Karrieresprung dank Bawag-Affäre

Dass bei der Nationalratswahl 2006 die SPÖ trotz der Bawag-Krise die ÖVP überholte und Alfred Gusenbauer Bundeskanzler wurde, war auch Hundstorfer zu verdanken. Dass Gusenbauer die Gewerkschaftsvertreter per Interview aus dem Parlamentsklub warf, trübte ihr Verhältnis der beiden.

Umso stärker war die Achse mit Werner Faymann, der ihn 2009 als Sozial- und Arbeitsminister in die Regierung holte, gerade als die Weltwirtschaft infolge der Weltfinanzkrise in den Abgrund zu schlittern schien. Hundstorfer unterstützte eine expansive Fiskal- und Arbeitsmarktpolitik und konzentrierte sich vor allem auf den Kampf gegen die Jugendarbeitslosigkeit. Man nahm im ab, dass ihm das Schicksal von Jobsuchenden am Herzen lag.
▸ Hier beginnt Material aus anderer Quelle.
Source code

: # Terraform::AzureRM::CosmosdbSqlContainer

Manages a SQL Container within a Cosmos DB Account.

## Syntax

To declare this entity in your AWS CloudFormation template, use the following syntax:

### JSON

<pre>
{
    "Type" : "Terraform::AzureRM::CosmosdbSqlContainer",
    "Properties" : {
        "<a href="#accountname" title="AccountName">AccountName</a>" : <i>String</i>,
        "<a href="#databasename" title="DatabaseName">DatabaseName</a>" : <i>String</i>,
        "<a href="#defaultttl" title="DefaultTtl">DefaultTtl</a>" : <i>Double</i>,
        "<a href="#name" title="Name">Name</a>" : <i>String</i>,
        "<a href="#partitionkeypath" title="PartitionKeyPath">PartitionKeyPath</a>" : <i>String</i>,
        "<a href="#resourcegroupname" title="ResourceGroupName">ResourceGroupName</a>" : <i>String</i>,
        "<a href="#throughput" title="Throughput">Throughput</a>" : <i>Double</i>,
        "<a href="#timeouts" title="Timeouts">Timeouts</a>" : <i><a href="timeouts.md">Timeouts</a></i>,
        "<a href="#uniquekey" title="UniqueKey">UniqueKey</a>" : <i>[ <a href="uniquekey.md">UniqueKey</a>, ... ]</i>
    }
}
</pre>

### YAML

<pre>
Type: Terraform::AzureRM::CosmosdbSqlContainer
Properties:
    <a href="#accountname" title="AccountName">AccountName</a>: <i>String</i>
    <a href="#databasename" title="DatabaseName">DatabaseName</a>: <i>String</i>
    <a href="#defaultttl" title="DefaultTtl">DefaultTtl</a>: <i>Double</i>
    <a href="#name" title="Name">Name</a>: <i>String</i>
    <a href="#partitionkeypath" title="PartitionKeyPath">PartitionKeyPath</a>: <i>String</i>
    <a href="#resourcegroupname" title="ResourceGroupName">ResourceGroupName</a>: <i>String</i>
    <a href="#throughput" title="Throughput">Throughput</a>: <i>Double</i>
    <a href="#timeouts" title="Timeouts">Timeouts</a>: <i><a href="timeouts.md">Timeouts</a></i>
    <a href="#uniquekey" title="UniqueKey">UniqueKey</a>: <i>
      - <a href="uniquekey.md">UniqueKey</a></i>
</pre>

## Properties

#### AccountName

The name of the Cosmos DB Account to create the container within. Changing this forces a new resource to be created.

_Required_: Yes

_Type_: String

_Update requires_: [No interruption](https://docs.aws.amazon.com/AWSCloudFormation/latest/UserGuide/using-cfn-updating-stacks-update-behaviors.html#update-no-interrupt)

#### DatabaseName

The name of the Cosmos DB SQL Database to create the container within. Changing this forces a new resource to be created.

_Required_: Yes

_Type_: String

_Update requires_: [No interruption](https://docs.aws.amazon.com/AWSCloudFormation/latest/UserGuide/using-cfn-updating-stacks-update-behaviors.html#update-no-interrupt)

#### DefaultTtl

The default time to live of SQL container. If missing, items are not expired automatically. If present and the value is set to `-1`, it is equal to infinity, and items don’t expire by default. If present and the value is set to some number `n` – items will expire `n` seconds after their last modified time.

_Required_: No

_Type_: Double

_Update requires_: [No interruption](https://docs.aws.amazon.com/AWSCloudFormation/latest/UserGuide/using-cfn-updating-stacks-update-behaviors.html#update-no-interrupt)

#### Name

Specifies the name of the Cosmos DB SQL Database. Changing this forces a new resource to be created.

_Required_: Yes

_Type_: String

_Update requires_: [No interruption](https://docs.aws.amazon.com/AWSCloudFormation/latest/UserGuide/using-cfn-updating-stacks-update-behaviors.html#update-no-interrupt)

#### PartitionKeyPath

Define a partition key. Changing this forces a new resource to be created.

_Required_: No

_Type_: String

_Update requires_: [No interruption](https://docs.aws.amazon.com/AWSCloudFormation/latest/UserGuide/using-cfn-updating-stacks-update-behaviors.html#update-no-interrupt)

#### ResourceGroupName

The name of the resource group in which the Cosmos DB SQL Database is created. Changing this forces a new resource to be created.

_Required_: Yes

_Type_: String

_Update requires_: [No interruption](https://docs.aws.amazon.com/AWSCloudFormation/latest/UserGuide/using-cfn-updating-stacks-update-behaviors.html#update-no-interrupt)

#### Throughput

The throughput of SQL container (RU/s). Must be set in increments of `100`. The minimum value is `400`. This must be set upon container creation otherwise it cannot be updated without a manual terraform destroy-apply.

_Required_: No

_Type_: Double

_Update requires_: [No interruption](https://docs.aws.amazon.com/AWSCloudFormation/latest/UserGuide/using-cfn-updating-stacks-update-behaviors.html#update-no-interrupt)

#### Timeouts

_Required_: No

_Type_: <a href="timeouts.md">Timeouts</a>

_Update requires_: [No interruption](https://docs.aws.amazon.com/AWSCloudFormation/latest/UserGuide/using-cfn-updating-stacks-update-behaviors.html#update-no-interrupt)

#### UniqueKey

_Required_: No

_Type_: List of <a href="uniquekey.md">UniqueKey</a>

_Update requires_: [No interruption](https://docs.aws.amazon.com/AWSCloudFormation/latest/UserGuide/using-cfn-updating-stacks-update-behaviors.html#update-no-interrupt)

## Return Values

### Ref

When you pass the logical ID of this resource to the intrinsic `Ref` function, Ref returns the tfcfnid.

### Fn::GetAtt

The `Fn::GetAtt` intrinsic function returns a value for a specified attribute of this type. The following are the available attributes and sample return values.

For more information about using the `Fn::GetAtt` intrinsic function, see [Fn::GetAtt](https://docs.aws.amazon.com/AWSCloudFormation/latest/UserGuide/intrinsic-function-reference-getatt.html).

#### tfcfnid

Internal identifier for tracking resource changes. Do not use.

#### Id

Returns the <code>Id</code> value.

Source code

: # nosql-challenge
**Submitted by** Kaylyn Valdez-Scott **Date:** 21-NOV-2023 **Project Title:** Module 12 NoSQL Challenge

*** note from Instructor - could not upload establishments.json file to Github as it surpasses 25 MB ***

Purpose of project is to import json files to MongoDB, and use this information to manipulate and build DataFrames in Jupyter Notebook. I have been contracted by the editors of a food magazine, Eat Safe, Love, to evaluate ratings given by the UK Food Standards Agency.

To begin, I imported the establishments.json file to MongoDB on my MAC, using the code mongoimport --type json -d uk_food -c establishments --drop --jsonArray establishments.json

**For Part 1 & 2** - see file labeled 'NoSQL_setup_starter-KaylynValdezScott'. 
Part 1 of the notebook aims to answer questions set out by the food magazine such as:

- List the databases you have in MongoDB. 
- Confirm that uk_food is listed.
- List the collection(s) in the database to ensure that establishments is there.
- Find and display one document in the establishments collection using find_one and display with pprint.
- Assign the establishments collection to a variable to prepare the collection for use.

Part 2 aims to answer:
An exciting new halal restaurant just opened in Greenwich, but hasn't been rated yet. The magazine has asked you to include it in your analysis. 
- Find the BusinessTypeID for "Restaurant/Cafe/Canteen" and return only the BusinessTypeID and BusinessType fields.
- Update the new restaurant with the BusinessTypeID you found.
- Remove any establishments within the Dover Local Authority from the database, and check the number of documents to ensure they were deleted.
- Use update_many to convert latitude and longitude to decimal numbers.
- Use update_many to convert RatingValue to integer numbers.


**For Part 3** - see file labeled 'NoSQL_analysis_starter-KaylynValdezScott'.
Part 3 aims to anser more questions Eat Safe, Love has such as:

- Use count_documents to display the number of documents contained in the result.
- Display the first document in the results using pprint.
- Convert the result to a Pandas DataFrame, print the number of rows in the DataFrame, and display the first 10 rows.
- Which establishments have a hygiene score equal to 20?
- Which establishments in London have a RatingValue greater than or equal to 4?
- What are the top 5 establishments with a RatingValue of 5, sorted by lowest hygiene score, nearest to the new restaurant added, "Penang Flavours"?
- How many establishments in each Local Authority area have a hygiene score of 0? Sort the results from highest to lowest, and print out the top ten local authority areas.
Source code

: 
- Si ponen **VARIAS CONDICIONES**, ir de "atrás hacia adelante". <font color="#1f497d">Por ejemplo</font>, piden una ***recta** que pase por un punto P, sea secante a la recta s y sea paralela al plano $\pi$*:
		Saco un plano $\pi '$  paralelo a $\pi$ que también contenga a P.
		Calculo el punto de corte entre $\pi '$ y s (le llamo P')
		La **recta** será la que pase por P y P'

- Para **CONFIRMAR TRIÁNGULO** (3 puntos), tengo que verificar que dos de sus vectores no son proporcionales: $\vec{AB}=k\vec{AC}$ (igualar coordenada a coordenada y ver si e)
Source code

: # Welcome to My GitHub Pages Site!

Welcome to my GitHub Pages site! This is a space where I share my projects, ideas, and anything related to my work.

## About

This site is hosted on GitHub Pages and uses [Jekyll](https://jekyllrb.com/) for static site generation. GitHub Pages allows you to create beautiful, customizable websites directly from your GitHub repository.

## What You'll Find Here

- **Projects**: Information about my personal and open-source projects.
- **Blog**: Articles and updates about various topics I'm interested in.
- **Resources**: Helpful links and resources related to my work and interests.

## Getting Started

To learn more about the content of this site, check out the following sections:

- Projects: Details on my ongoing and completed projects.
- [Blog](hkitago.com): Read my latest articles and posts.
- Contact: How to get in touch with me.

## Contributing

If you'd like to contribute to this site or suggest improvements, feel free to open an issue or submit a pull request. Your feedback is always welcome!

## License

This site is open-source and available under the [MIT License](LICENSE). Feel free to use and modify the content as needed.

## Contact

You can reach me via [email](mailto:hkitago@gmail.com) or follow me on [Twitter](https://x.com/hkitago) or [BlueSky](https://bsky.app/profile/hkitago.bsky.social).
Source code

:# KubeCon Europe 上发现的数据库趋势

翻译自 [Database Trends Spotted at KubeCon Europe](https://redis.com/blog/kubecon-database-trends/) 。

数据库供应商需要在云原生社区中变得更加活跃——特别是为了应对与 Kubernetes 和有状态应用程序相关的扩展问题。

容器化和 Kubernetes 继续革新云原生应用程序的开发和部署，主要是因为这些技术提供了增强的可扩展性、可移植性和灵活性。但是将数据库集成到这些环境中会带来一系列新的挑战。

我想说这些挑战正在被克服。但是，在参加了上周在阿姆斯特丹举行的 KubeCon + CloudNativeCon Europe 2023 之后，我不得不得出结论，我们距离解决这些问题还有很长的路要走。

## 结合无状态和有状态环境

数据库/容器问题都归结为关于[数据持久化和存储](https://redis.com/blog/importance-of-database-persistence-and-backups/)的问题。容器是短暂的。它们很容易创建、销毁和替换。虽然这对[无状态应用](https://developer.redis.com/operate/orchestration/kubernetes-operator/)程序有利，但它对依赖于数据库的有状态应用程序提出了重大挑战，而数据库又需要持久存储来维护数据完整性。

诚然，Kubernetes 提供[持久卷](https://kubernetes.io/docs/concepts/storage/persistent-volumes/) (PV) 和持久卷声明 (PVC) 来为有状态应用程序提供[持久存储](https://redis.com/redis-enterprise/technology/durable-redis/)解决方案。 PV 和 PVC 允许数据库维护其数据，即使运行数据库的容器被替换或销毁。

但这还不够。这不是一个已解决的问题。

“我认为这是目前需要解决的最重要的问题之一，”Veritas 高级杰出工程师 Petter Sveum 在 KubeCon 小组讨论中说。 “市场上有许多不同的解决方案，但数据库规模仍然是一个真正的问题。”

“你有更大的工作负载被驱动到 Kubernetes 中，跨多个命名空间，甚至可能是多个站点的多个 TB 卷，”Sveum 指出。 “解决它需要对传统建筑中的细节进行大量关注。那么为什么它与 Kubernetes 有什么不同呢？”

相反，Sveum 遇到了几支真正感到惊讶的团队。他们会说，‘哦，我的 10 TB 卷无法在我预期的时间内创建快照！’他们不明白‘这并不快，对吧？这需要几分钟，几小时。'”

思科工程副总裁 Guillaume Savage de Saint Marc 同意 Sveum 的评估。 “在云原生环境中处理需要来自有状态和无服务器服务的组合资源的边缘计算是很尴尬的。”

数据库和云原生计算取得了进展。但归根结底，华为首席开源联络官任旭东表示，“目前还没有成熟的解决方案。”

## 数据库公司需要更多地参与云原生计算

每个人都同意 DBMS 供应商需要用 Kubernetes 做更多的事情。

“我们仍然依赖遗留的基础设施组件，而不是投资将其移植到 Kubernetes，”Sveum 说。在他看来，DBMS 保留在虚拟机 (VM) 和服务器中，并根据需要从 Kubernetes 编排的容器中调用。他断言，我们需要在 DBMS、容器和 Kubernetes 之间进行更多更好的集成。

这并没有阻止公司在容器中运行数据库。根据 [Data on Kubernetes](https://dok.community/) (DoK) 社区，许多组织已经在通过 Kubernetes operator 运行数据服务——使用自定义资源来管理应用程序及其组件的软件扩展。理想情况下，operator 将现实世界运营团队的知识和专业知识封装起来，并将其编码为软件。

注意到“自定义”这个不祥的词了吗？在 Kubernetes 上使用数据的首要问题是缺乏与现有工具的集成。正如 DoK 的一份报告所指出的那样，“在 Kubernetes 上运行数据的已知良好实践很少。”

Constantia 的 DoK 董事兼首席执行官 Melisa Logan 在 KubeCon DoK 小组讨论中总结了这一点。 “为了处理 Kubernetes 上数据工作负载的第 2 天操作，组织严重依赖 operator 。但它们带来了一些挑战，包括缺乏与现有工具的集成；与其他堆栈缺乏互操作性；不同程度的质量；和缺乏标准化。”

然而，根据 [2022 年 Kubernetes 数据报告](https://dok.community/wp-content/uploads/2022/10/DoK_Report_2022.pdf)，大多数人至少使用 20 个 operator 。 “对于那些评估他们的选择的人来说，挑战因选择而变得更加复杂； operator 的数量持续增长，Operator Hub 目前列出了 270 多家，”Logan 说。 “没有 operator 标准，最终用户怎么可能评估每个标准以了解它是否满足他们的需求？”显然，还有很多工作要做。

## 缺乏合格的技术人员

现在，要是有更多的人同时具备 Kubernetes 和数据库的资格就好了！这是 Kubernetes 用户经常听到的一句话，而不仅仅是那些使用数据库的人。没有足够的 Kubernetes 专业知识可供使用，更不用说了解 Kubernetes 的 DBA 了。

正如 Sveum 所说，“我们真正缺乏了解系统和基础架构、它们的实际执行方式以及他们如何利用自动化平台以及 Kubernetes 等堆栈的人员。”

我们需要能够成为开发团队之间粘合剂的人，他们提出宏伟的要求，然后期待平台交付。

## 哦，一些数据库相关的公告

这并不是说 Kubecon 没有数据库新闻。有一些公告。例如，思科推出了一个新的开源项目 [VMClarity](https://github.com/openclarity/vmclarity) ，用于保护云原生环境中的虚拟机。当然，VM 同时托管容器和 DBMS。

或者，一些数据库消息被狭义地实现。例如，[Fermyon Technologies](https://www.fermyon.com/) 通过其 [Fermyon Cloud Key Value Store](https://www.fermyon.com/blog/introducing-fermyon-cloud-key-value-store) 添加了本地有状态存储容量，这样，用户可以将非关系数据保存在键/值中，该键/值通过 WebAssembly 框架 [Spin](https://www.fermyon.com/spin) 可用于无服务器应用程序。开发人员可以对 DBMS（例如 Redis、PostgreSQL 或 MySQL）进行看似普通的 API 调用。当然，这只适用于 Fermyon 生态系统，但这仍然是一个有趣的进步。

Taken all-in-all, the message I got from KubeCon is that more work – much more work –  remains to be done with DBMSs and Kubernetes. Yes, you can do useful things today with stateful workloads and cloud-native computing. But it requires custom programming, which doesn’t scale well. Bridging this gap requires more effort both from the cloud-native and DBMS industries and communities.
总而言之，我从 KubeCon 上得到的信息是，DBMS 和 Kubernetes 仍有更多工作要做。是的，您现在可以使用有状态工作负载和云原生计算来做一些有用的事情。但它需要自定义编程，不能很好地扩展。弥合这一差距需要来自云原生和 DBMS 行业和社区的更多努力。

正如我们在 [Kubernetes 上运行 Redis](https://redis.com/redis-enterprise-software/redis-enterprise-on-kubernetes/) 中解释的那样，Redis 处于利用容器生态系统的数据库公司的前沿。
Bremser bei Pensionsreformen

Beim Thema Pensionsreform stand er auf der Bremse, unternahm aber zahlreiche Maßnahmen, um das faktische Antrittsalter anzuheben. Er war überzeugt, dass dies ausreichen würde, um das Pensionssystem nachhaltig zu erhalten. Sein vorsichtiger Kurs wurde letztlich auch von der Regierung Kurz fortgeführt.

Hundstorfer wehrte sich auch gegen die automatische Anpassung des Antrittsalters an die Lebenserwartung, die in zahlreichen EU-Staaten Usus ist. Als Faymann sich im November 2014 mit ihm vor der Presse stellte und erklärte: "Ich bin froh, dass ich mit Rudi Hundstorfer hier stehe und nicht mit einem Automaten", war diese damalige ÖVP-Forderung vom Tisch.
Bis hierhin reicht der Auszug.